■ Description of the task
Go through the data below and count every line that has the word "Little". Return only the count.
=-=-=
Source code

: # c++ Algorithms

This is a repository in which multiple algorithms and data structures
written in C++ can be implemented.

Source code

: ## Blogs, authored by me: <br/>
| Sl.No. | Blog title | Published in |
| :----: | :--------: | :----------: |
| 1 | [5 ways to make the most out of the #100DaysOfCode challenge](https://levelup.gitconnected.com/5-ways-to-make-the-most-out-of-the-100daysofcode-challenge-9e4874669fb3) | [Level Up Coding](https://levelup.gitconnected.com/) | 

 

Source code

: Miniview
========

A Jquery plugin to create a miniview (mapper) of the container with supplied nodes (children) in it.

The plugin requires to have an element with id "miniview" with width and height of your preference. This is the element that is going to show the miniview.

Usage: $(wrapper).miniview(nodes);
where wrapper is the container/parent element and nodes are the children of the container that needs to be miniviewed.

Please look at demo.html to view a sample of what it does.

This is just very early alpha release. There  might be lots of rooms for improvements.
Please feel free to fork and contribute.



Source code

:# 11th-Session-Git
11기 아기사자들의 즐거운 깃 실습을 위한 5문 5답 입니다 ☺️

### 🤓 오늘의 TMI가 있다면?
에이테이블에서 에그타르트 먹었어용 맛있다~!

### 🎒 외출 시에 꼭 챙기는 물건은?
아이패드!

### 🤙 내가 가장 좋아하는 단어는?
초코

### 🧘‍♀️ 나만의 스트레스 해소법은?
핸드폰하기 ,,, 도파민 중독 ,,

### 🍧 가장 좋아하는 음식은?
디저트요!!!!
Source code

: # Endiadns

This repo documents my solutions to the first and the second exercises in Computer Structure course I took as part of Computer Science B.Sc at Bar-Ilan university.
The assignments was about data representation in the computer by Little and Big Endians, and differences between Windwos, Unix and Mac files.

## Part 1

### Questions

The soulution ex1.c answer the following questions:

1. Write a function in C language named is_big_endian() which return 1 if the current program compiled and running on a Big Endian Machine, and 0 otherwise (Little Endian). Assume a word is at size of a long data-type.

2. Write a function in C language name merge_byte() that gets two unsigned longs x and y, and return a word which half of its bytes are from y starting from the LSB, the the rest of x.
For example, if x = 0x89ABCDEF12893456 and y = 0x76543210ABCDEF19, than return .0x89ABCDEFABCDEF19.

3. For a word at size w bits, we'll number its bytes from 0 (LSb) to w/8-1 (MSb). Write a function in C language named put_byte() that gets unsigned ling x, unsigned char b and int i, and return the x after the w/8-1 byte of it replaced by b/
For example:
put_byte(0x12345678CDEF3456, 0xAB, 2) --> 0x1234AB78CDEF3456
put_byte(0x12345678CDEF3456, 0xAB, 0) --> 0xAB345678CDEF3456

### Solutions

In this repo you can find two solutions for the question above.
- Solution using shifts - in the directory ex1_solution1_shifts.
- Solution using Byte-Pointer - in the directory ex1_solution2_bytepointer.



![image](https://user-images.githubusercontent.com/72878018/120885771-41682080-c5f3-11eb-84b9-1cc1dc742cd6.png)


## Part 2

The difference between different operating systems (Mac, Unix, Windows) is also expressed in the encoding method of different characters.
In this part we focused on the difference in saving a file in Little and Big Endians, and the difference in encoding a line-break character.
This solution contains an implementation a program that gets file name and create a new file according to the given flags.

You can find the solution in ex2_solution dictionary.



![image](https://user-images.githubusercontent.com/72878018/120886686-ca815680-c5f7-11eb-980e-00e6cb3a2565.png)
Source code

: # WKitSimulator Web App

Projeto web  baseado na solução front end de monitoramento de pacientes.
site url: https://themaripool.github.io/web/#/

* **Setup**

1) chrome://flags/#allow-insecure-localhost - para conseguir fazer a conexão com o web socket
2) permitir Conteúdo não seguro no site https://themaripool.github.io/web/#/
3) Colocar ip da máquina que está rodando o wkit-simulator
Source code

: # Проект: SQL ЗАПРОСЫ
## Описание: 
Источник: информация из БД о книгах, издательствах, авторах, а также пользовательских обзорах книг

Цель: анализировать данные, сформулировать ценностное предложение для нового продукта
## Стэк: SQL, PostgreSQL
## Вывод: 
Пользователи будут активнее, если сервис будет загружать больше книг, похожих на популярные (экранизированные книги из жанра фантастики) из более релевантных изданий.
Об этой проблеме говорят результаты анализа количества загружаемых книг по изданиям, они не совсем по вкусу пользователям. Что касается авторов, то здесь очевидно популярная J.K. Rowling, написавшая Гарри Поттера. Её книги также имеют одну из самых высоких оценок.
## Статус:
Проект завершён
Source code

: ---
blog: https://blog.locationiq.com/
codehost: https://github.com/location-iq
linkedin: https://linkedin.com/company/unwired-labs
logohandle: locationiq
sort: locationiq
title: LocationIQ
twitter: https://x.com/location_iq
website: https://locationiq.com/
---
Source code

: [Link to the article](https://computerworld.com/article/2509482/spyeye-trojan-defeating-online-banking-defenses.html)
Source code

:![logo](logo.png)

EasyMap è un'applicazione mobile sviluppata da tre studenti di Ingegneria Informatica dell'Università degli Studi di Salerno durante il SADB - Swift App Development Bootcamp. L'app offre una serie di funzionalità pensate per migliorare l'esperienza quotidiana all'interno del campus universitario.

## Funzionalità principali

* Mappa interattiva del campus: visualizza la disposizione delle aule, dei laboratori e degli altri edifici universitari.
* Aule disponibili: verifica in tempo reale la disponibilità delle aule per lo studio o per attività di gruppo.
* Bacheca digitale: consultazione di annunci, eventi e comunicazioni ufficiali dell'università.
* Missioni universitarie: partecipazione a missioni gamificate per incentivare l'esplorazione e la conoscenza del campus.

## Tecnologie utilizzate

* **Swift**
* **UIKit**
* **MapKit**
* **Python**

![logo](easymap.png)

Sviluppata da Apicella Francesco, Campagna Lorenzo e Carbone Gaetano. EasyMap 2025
=-=-=
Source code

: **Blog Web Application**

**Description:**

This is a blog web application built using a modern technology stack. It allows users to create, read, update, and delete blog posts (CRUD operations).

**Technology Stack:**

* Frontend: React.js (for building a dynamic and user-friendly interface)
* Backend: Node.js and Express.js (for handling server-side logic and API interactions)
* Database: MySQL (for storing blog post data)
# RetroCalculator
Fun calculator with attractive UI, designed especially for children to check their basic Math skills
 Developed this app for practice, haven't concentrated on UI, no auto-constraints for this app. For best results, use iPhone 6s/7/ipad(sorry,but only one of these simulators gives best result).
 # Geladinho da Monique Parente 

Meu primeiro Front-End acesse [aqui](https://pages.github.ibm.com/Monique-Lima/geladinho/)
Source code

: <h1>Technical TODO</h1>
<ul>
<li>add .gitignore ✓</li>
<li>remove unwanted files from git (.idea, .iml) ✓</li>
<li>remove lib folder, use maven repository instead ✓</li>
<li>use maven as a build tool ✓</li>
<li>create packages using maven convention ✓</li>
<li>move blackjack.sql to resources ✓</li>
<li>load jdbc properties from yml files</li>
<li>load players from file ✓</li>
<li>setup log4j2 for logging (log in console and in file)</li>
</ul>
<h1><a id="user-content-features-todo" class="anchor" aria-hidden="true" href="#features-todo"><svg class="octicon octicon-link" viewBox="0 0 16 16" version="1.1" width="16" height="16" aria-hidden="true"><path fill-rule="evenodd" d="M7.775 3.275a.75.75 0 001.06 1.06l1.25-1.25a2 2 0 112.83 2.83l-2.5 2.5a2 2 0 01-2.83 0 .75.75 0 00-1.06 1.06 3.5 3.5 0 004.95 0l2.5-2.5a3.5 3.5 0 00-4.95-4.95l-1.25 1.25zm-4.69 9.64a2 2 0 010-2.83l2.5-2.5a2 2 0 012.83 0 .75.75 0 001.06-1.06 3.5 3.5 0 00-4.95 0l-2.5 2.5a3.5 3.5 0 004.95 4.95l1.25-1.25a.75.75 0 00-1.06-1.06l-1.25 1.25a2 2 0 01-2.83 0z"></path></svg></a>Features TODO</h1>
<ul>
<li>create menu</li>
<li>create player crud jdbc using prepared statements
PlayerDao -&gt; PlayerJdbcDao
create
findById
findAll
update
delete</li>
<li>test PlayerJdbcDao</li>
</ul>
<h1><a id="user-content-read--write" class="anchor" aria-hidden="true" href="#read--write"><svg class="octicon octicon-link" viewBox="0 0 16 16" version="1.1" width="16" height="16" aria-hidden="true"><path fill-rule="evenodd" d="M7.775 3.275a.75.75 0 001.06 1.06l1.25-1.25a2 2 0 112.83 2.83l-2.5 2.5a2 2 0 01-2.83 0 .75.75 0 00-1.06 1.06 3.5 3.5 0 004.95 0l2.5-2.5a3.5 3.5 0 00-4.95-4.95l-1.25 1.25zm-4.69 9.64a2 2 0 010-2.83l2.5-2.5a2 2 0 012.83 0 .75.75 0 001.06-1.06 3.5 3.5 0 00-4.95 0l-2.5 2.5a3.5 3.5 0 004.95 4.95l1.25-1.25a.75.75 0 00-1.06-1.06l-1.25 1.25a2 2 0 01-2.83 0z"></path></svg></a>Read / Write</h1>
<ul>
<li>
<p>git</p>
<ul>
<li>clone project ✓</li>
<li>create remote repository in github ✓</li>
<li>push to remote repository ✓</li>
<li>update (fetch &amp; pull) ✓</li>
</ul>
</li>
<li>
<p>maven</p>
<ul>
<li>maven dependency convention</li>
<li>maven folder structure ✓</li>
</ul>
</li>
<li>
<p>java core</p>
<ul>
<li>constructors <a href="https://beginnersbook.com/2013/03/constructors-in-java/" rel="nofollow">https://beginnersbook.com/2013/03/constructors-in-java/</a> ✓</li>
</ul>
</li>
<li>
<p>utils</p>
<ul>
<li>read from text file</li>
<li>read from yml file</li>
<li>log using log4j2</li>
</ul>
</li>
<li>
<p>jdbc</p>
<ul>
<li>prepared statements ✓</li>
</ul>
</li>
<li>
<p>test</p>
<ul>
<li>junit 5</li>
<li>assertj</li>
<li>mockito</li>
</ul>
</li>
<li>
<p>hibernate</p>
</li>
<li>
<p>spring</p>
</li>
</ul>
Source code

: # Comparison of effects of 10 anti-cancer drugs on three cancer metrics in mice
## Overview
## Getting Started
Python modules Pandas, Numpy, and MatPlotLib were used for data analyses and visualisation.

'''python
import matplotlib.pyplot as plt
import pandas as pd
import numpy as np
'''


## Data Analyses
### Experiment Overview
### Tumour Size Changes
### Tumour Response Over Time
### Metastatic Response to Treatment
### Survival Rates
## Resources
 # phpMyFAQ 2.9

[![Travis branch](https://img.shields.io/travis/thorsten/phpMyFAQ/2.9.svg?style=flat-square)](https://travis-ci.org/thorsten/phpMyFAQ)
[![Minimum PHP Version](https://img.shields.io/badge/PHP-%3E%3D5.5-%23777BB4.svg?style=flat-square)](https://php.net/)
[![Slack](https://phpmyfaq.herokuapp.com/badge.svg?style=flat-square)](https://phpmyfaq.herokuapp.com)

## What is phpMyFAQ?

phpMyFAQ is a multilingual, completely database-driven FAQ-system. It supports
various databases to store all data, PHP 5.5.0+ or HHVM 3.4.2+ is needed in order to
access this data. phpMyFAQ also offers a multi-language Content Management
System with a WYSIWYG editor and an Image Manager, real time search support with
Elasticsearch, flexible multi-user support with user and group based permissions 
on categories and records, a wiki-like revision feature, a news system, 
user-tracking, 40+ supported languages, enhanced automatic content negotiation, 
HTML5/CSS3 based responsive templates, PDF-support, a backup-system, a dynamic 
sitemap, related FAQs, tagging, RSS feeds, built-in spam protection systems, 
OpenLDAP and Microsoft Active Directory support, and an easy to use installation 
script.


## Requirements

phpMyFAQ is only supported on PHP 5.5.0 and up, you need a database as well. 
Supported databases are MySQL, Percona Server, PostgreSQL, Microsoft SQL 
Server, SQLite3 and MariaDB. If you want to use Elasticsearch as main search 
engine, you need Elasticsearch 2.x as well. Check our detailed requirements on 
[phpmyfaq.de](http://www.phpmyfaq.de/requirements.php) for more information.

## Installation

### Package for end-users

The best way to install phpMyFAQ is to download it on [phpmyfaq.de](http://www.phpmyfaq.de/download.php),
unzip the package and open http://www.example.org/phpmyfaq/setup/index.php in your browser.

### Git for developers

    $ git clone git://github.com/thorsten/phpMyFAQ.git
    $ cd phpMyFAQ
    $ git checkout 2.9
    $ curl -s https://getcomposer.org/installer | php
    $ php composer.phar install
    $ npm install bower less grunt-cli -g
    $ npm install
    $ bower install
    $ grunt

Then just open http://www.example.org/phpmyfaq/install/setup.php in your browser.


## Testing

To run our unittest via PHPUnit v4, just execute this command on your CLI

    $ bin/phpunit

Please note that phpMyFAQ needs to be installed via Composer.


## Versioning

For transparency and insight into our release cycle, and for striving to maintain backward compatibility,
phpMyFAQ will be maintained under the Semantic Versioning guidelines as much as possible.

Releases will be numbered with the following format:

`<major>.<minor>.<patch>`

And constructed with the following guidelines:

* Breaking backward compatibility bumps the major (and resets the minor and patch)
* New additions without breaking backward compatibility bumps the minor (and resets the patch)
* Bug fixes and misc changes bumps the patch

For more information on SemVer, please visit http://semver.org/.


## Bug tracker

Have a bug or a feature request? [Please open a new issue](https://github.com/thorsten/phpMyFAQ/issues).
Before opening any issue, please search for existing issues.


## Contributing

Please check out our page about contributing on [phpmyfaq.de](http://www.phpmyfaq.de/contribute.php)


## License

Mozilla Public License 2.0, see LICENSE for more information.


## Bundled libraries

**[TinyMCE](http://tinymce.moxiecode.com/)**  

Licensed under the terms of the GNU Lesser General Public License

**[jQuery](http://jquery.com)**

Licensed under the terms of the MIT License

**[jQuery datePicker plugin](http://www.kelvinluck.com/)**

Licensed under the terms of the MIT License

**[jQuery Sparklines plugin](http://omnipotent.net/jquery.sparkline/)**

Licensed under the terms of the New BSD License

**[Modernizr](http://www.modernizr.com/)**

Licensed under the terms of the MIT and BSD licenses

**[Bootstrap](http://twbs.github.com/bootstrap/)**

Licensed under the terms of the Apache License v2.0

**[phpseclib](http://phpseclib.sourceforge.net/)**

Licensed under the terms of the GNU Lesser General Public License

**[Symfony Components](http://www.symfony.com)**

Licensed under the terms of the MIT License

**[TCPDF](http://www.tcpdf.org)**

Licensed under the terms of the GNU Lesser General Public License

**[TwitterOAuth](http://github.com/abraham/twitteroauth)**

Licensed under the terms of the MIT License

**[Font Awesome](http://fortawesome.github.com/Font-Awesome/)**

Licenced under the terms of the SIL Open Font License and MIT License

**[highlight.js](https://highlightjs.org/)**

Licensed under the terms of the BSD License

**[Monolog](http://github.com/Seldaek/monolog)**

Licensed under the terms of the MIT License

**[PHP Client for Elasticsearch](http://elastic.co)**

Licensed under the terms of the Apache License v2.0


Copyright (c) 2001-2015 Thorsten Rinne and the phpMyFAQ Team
=-=-=
■ Task output
3